Pedro de la hoz
Para afinar la puntería en la comercialización de sus servicios, la plataforma digital Primephonic, con oficinas en Nueva York y Amsterdam y especializada en la difusión de música clásica por el sistema streaming o descarga continua, se interesó por los gustos del segmento de mercado británico de personas comprendidas entre las edades de 18 y 34 años de edad.
Increíble pero cierto: el 70 por ciento de los encuestados no sabían quién era Mozart y el 20 dio por cierto que Bach estaba vivo. Ah, pero el 94 por ciento conocía vida y milagro de Adele.
En 2006, sin embargo, Mozart (1756-1791) había sido elegido como el compositor favorito de los británicos, según una encuesta publicada Radio Classic FM quienes votaron por incluir el Concierto para clarinete y orquesta como una pieza que debía ser incluida en el Salón de la Fama de Classic FM, por encima del Concierto para piano no 2, de Rachmaninov
¿Retroceso en la formación musical? ¿Intoxicación de hábitos de consumo de géneros urbanos? ¿Negación de los valores del pasado? ¿Identificación de lo clásico con el conservadurismo? ¿Fractura generacional? Sería interesante profundizar en la búsqueda de respuestas para esas interrogantes.
Es muy probable que los desconocedores de Mozart hayan escuchado temas y melodías del genio salzburgués sin darse cuenta. Mozart es uno de los clásicos más saqueados por la industria del entretenimiento al punto de sufrir un proceso de banalización sin freno.
Tanto la Sínfonía no. 40 como Pequeña serenata nocturna, desde los tiempos de la música disco, han padecido versiones que desmedulan sus contenidos. No soy defensor de la pureza; admito, y me gustan, determinadas apropiaciones y fusiones de estilos, de lo clásico a lo popular, y viceversa.
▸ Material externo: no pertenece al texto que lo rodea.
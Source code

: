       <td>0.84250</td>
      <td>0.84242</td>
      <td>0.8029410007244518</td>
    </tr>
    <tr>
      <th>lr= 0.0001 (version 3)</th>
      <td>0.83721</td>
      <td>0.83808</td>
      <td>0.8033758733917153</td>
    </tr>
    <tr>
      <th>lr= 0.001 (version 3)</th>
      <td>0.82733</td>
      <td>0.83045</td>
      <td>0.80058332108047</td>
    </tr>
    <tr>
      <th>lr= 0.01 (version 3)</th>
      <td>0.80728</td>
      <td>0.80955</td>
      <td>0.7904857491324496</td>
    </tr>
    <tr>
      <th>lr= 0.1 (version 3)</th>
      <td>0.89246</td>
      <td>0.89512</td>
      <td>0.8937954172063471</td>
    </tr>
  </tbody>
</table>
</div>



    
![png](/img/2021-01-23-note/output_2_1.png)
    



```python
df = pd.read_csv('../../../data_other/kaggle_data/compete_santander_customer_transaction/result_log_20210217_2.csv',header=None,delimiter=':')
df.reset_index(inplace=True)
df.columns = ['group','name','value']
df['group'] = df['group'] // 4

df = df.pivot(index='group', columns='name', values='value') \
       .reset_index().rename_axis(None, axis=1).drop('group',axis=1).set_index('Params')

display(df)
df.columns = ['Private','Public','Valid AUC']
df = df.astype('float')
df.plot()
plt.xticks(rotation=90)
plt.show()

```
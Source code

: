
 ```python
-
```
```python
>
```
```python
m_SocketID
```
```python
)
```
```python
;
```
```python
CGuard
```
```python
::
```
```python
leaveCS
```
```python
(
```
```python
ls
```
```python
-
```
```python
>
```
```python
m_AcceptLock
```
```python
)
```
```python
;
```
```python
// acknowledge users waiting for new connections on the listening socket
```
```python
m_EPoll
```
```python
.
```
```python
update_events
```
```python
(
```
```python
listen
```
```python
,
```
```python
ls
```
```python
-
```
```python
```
Cómo no rendirnos ante el calado del Concierto de Aranjuez, de Joaquín Rodrigo, recreado por el genio flamenco de Paco de Lucía. O impedir que nos seduzca la sorprendente versión de Vocal Sampling sobre Así hablaba Zaratustra, de Richard Strauss. O el poderoso crossover entre Luciano Pavarotti y Lucio Dalla en Caruso.
Aún tengo fresca la impresión de haber escuchado a la Manfred Mann’s Earth Band, al filo de los años 80, tomando como préstamo uno de los temas de El pájaro de fuego, de Igor Stravinsky, para dar cuerpo a la electrizante pieza Starbird. Sigue siendo única la manera con que Emerson, Lake & Palmer pusieron en órbita, con un guiño a Chaikovski, Nutrocker, basado en la marcha de Cascanueces.
Ese no es el problema, sino cuando se degradan sustancias y se vende, digamos a Mozart, como autor de música para relajación o se encasilla en un monótono, simétrico y aburrido un-dos una melodía suya, bajo el pretexto de que lo techno es lo que gusta. Ni hablar del flaco favor que se le hace cuando escuchamos en el tono de un celular la atroz mutilación del Rondó alla turca.
Uno de los notables pianistas de nuestra época, el maestro Joaquín Achúcarro, ante esta realidad, fue concluyente: “En dos compases de Mozart hay más ideas que en muchos conciertos de música pop”. El musicólogo español Rodolfo Pérez González dio la clave de la vigencia mozartiana con estas palabras: “En Mozart no hay exageración, esfuerzo ni vaguedad. Su pureza da la extraña sensación de que no significa nada. Es música que desaparece como el aire que respiramos en una mañana en el campo. Todos los que amamos su música hemos sentido alguna vez en sus obras esa extraña sensación atmosférica que se parece a un día brillante, perfecto y diáfano”.
Haría falta, no obstante despejar algunas nubes que van mucho más allá de Mozart. La música clásica tiene una cuota de mercado global en el mercado de la música de alrededor del 5 por ciento en descargas, radio y ventas de CD. Pero en la transmisión, su participación es solo 1 por ciento. Los expertos de la industria proyectaron que hacia el 2030, el 70 por ciento de los ingresos y el consumo de música a nivel mundial estarían en plataformas digitales. Si el mundo va inexorablemente hacia ese horizonte –aun cuando siga vigente el disco y los circuitos de presentaciones en vivo logren que las políticas culturales de los estados tengan en cuenta le necesidad de sostener estos empeños y no se despeñen por el precipicio neoliberal–, algo habrá que hacer para que el pop, y no siempre el mejor, inunde el mercado.